Proving low-cost dental hygiene service gives TCC students hands-on training

Corriana Cooks (left) and Victoria Stewart will graduate next spring from the TCC Dental Hygiene Program.
Photo by St. Clair Murraine
Lane Wilson-Foreman, chair of the Dental Hygiene program at TCC.
Photo by St. Clair Murraine

By St. Clair Murraine
Outlook Staff Writer

Coming out of high school, Victoria Stewart was already a certified nurse assistant. 

She seemed destined for a nursing career until she decided to shadow some nurses on their jobs. It didn’t take long for Stewart to realize “that wasn’t for me.”

She still wanted to be in healthcare, though. Becoming a dental hygienist was her next option.

A few days of doing another shadowing session eventually led to Stewart landing a few hours each week as a sterile technician.

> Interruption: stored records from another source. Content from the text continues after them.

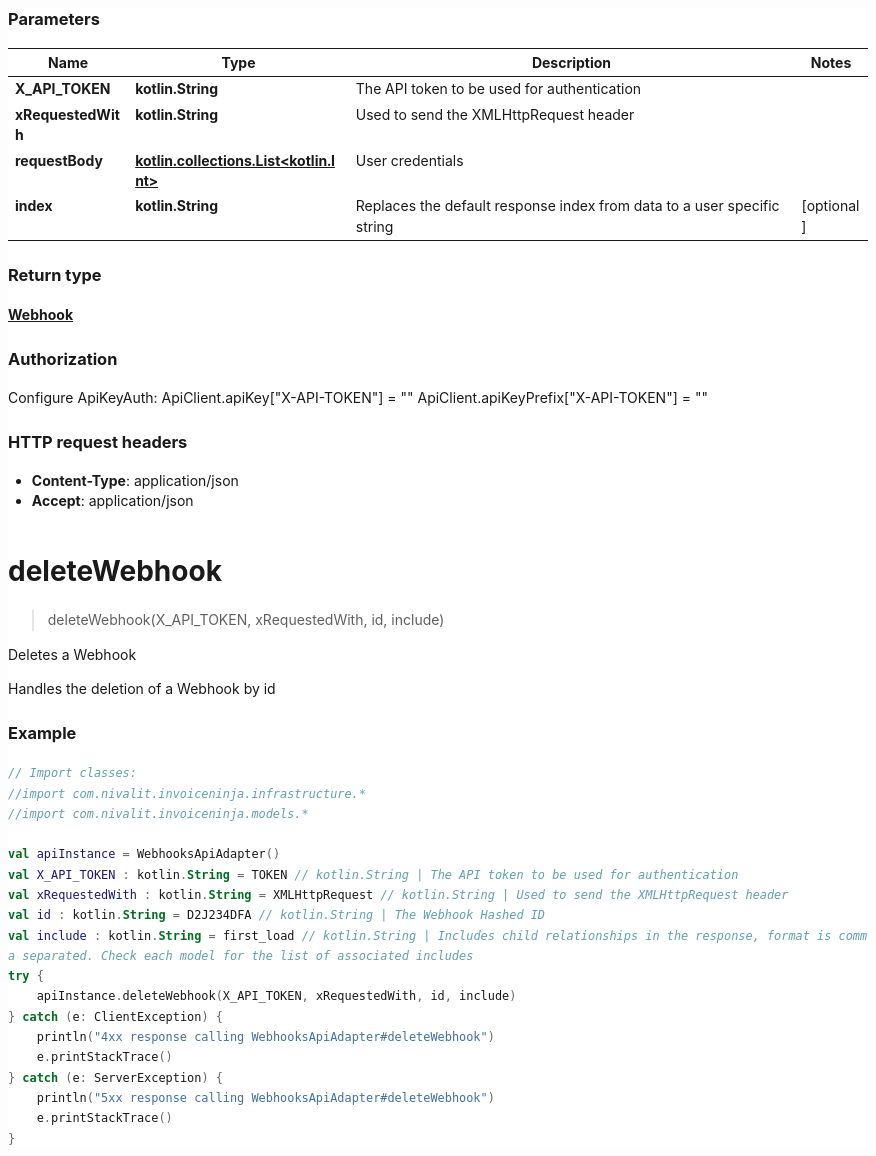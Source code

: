 ### Parameters

Name | Type | Description  | Notes
------------- | ------------- | ------------- | -------------
 **X_API_TOKEN** | **kotlin.String**| The API token to be used for authentication |
 **xRequestedWith** | **kotlin.String**| Used to send the XMLHttpRequest header |
 **requestBody** | [**kotlin.collections.List&lt;kotlin.Int&gt;**](kotlin.Int.md)| User credentials |
 **index** | **kotlin.String**| Replaces the default response index from data to a user specific string | [optional]

### Return type

[**Webhook**](Webhook.md)

### Authorization


Configure ApiKeyAuth:
    ApiClient.apiKey["X-API-TOKEN"] = ""
    ApiClient.apiKeyPrefix["X-API-TOKEN"] = ""

### HTTP request headers

 - **Content-Type**: application/json
 - **Accept**: application/json

<a name="deleteWebhook"></a>
# **deleteWebhook**
> deleteWebhook(X_API_TOKEN, xRequestedWith, id, include)

Deletes a Webhook

Handles the deletion of a Webhook by id

### Example
```kotlin
// Import classes:
//import com.nivalit.invoiceninja.infrastructure.*
//import com.nivalit.invoiceninja.models.*

val apiInstance = WebhooksApiAdapter()
val X_API_TOKEN : kotlin.String = TOKEN // kotlin.String | The API token to be used for authentication
val xRequestedWith : kotlin.String = XMLHttpRequest // kotlin.String | Used to send the XMLHttpRequest header
val id : kotlin.String = D2J234DFA // kotlin.String | The Webhook Hashed ID
val include : kotlin.String = first_load // kotlin.String | Includes child relationships in the response, format is comma separated. Check each model for the list of associated includes
try {
    apiInstance.deleteWebhook(X_API_TOKEN, xRequestedWith, id, include)
} catch (e: ClientException) {
    println("4xx response calling WebhooksApiAdapter#deleteWebhook")
    e.printStackTrace()
} catch (e: ServerException) {
    println("5xx response calling WebhooksApiAdapter#deleteWebhook")
    e.printStackTrace()
}
```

She saw enough as the person who sterilized the apparatus used by the dentists to know she was in the right place, Stewart said.

“I just fell in love with it; the environment and all the people that were there,” said Stewart, a Wakulla High School graduate.

Stewart will be among a class of students who graduate from the Dental Hygiene Program at Tallahassee Community College next spring. They will have plenty of practical experience as dental hygienists when they leave.

Most of that experience will come from the low-cost dental service that TCC offers. Students provide preventative dental services that include cleanings, x-rays, and other dental therapy, said Land Wilson-Foreman, chair of the Dental Hygiene program at TCC.

TCC is one of 13 accredited dental hygiene programs at community colleges in Florida with accreditation by the American Dental Association, which requires the low-cost dental hygiene service be provided by students. They hone their skills in a facility that features state-of-the-art equipment at TCC. 

While any resident could take advantage of the check-ups, participants are usually people from marginalized communities. The service has been a part of the hygiene program since it started in 1975. 

Its popularity is rising as more people find out about the service, Wilson-Foreman said. The first step is to make an appointment, then the service could take up to three hours to complete.

“The reduced cost is so significant,” Wilson Foreman said. “What will cost them thousands of dollars in a private practice cost them $20 or so.”

The public service goes a long way in helping dental hygiene students work on their job readiness, but they have to pass four required exams to enter the workforce.

That’s a day that Corriana Cooks is looking forward to. She started the TCC program after earning an AA degree from Florida State Jacksonville junior college.

She later enrolled in the dental hygiene program with not a lot more than a desire to complete the 88-hour course requirement.

“Everything was new to me, but I was able to learn within a year,” said Cooks, who graduated from First Coast High School in Jacksonville. “Now it’s been very rewarding. I’m proud of myself because I’m able to do that in a short period of time.

Cooks will also graduate from TCC next spring.

“Getting that hand-on experience is great because at the end of the year we have to take a test and be able to clean that whole mouth. It’s good for the patient and good for us.”

However, course work could add to the intensity while on the path to starting a career, “but in the end it’s very rewarding,” Wilson-Foreman said.

Especially in the case of providing dental care to people in need, said Stewart.

“I love it,” she said. “I don’t look at a patient with a million dollars different from a patient with zero dollars. They all look the same to me. I love all my patients.

“I cut up with them the entire time; I just make them feel comfortable because I know some people don’t have the greatest experience with dentists.”